**TASK STATEMENT**: Go through the records and extract every line with the word "subsubsection".

►

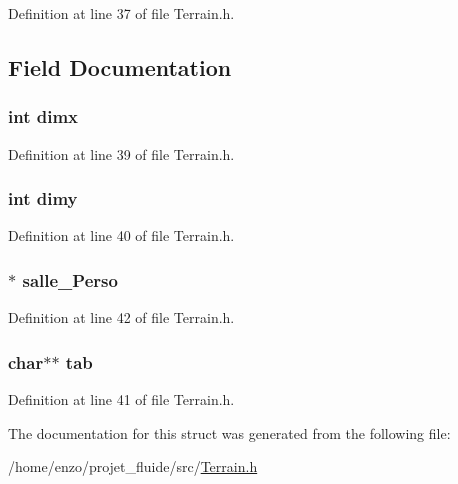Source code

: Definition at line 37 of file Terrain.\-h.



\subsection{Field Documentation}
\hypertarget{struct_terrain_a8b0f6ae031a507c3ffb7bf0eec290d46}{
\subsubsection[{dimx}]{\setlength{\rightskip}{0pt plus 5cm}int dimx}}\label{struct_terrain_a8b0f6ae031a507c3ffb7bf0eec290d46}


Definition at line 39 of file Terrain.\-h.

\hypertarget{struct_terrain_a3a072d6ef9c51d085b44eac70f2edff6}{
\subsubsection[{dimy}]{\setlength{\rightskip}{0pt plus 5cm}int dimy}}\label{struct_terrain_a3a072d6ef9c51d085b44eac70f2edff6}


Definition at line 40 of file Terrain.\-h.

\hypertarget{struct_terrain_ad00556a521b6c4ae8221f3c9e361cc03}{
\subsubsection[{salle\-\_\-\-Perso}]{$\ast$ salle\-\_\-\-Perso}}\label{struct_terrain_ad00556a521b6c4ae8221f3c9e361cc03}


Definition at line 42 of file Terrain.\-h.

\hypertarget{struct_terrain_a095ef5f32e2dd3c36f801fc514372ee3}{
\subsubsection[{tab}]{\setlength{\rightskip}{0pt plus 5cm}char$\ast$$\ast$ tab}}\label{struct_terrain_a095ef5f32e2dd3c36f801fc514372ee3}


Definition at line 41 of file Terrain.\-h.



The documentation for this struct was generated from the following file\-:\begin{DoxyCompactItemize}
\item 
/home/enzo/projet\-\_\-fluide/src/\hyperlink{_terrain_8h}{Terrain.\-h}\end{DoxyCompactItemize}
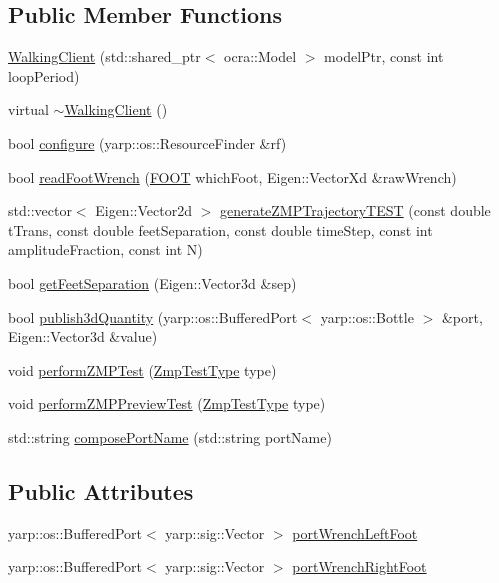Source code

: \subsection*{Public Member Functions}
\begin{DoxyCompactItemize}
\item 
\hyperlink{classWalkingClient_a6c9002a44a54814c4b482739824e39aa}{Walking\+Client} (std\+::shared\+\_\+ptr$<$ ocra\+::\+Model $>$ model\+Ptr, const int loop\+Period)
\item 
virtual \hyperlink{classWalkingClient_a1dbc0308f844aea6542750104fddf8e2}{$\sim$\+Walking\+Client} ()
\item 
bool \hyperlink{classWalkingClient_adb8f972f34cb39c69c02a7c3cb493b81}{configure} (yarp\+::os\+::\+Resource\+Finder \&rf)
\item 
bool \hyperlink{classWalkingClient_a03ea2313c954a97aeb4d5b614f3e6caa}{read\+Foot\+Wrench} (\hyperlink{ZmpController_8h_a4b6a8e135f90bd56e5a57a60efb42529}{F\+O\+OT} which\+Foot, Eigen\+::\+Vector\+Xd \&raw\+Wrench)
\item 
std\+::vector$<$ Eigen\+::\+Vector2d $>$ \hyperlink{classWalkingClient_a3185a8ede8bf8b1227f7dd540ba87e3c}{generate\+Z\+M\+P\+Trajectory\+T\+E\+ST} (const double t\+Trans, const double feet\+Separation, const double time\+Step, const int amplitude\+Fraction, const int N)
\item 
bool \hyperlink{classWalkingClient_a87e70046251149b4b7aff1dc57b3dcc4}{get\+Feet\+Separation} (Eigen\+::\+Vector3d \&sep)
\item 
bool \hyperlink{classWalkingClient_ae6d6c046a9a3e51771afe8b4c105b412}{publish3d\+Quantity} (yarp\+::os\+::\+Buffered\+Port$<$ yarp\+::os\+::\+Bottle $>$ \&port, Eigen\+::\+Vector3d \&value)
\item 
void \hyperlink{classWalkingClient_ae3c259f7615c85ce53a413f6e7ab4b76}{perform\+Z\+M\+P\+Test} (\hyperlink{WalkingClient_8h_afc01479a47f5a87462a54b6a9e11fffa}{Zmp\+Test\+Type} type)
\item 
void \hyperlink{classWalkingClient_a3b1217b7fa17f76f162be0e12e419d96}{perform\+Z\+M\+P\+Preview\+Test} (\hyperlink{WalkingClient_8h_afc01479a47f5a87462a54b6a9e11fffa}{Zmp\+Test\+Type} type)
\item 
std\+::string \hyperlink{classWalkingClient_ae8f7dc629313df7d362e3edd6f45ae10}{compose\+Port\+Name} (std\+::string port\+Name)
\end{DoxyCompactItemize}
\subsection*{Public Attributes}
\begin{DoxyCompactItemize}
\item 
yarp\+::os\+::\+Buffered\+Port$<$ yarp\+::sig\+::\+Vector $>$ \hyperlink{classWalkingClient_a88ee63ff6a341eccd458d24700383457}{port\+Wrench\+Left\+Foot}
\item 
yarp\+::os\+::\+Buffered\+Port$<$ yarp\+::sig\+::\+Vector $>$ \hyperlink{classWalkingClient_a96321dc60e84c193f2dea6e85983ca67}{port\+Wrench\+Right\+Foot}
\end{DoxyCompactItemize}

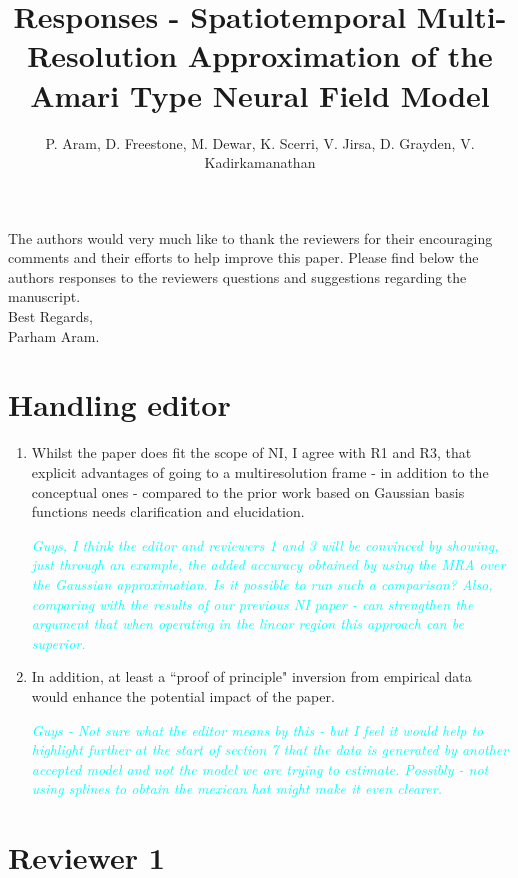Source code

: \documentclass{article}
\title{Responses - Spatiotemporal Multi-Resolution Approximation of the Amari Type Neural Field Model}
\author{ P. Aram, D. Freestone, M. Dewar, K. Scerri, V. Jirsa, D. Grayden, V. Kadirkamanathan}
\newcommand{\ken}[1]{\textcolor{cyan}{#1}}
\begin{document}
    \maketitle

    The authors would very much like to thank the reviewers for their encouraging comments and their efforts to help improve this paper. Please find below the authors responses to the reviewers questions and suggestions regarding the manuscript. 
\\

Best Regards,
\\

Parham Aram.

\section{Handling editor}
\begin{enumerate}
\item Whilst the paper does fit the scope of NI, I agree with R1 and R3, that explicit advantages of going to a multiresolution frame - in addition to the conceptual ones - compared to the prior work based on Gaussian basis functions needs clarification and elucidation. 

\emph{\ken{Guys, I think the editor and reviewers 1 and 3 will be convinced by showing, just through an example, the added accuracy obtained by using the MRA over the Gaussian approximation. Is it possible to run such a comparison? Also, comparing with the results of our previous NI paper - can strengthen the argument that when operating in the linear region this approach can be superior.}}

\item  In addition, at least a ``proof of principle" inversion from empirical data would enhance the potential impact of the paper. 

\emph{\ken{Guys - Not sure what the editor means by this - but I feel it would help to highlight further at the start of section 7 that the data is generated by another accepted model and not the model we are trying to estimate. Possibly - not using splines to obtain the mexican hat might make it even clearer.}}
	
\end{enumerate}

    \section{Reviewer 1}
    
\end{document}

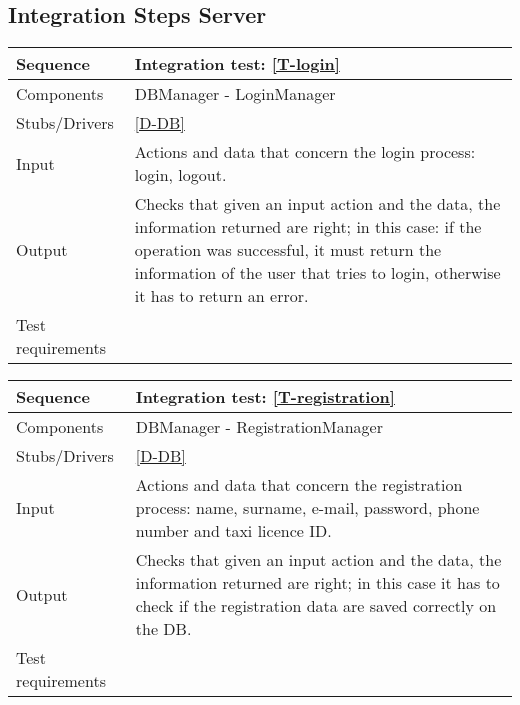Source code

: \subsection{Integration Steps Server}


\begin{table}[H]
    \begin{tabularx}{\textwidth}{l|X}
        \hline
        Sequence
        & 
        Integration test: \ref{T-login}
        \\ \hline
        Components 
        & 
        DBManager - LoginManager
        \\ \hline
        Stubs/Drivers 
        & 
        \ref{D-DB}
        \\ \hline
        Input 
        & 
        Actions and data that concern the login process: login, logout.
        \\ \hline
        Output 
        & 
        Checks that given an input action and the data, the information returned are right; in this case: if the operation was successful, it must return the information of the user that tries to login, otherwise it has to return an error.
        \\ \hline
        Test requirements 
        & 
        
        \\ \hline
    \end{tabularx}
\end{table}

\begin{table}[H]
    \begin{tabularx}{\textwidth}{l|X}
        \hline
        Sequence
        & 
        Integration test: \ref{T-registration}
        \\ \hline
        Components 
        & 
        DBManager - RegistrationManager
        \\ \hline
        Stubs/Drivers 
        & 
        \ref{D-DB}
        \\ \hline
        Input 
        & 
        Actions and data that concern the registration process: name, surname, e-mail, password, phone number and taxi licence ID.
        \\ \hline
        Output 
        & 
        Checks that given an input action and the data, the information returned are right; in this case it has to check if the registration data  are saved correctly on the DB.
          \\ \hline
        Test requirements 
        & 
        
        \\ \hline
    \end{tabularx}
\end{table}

◄

**FINAL ANSWER**:
\subsubsection[{dimx}]{\setlength{\rightskip}{0pt plus 5cm}int dimx}}\label{struct_terrain_a8b0f6ae031a507c3ffb7bf0eec290d46}
\subsubsection[{dimy}]{\setlength{\rightskip}{0pt plus 5cm}int dimy}}\label{struct_terrain_a3a072d6ef9c51d085b44eac70f2edff6}
\subsubsection[{salle\-\_\-\-Perso}]{$\ast$ salle\-\_\-\-Perso}}\label{struct_terrain_ad00556a521b6c4ae8221f3c9e361cc03}
\subsubsection[{tab}]{\setlength{\rightskip}{0pt plus 5cm}char$\ast$$\ast$ tab}}\label{struct_terrain_a095ef5f32e2dd3c36f801fc514372ee3}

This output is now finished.